Road network in Scotland

Scottish highways

The road network in Scotland is very well developed and virtually all, even the smallest, roads are paved. There are relatively few holes on them, even if they are in remote areas, so driving is quite enjoyable. The total length of the Scottish highways (according to 2017 data) is 56 thousand 250 kilometres, of which 632 kilometres are motorways. Strange as it may sound, the longest road network is in the Scottish Highlands.

There can be conventional Scottish roads with one lane in each direction (almost 28,000 kilometres in total), two- or three-lane motorways, or very narrow local roads with single file traffic sections. To be able to drive there, special passing places have been created on those roads. This type of carriageway is particularly common in the Scottish islands and makes driving slower but quite interesting.

To get to and return from Scotland, most motorists use the M74, which runs from the southern border of Scotland and is a continuation of the M6 in England.
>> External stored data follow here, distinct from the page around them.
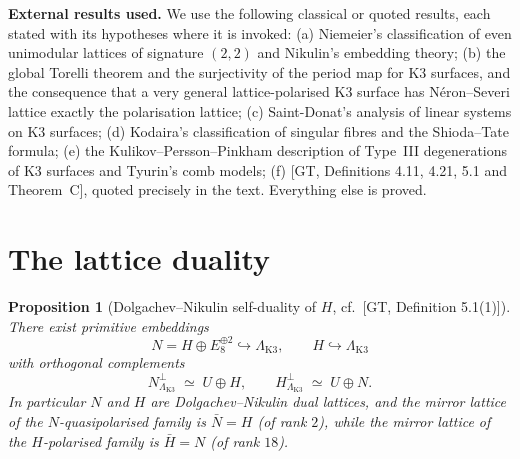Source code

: \documentclass[11pt]{article}
\newtheorem{proposition}[theorem]{Proposition}
\begin{document}
\medskip

\noindent\textbf{External results used.} We use the following classical or
quoted results, each stated with its hypotheses where it is invoked:
(a) Niemeier's classification of even unimodular lattices of signature
$(2,2)$ and Nikulin's embedding theory; (b) the global Torelli theorem and
the surjectivity of the period map for K3 surfaces, and the consequence
that a very general lattice-polarised K3 surface has N\'eron--Severi lattice
exactly the polarisation lattice; (c) Saint-Donat's analysis of linear
systems on K3 surfaces; (d) Kodaira's classification of singular fibres and
the Shioda--Tate formula; (e) the Kulikov--Persson--Pinkham description of
Type~III degenerations of K3 surfaces and Tyurin's comb models; (f)
[GT, Definitions 4.11, 4.21, 5.1 and Theorem~C], quoted precisely in the
text. Everything else is proved.

\section{The lattice duality}\label{sec:lattice-duality}

\begin{proposition}[Dolgachev--Nikulin self-duality of $H$,
{cf.\ [GT, Definition 5.1(1)]}]\label{prop:DN}
There exist primitive embeddings
\[
N=H\oplus E_8^{\oplus 2}\hookrightarrow\Lambda_{\mathrm{K3}},
\qquad
H\hookrightarrow\Lambda_{\mathrm{K3}}
\]
with orthogonal complements
\[
N^{\perp}_{\Lambda_{\mathrm{K3}}}\;\simeq\;U\oplus H,
\qquad
H^{\perp}_{\Lambda_{\mathrm{K3}}}\;\simeq\;U\oplus N.
\]
In particular $N$ and $H$ are Dolgachev--Nikulin dual lattices, and the
mirror lattice of the $N$-quasipolarised family is $\bar N=H$ (of rank
$2$), while the mirror lattice of the $H$-polarised family is
$\bar H = N$ (of rank $18$).
\end{proposition}
\end{document}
This motorway has three lanes in each direction almost along its entire length, with the exception of a small section before Glasgow, where there are only two lanes.

Central Scotland

Of course, Scotland’s best-developed and ‘fastest’ Scottish roads are in the central part of the country, connecting the capital, Edinburgh, with Glasgow, Stirling and Perth.

Road near Edinburgh
Road near Edinburgh

The main Scottish highways (motorways) connecting these cities are the M8 (Edinburgh-Glasgow), M9 (Edinburgh-Stirling), M90 (Edinburgh-Perth) and M80 (Glasgow-Stirling). In the absence of congestion, any journey to these cities will not take more than an hour, but in the morning before the start of the working day and in the late afternoon, when the work ends, the journey may take twice as long.

The good news is that motorways in Scotland, like in England, are toll-free, so there will be no extra cost for travellers, unlike such countries as France, Italy and Croatia.

Western Islands

As for the extra cost, those will be if you travel to western islands of Scotland. Scottish roads in the western islands are as good as elsewhere, although you can often get caught on roads with only one lane in both directions.

West of Scotland
West of Scotland

There will be an additional cost for the ferries that will take you from the mainland to the island. The ferry service is very well organized and they run precisely according to a pre-arranged schedule. It must be said, however, that ferry travel is not cheap and can be stopped due to the weather conditions, mainly due to strong winds (those my be well over 100 kilometres per hour).

There are also popular destinations that can be reached both by land and by ferry, such as the Isle of Skye. We’ve tried both ways, and each has its advantages, especially if you don’t have to rush anywhere.

Rest of Scotland

Where there are no motorways, there are good ordinary roads, in some places there are even two lanes in each direction. One of the main reasons why there are no motorways is the Scottish terrain. For example, when driving in mountainous areas, in many cases there is hardly a space for even one full single lane.

Road in Scotland
Road in Scotland

Another feature, especially in mountainous areas, are long stretches of road where overtaking is prohibited but also practically impossible, as the roads are winding and cars, buses and lorries with long trailers drive on them. One can only hope for luck that there will not be many slow vehicles on the road.

In any case, if you go plan a longer trip, you can’t trust the estimated time of arrival to your destination proposed by your navigation device – be sure to add some time to your trip if you want to get to the destination at a specific time.

However, there should be no rush when you travel around Scotland. The country is so beautiful that you can enjoy the scenery during almost every season, especially when you are lucky enough to have sunny weather or at least sunny spells.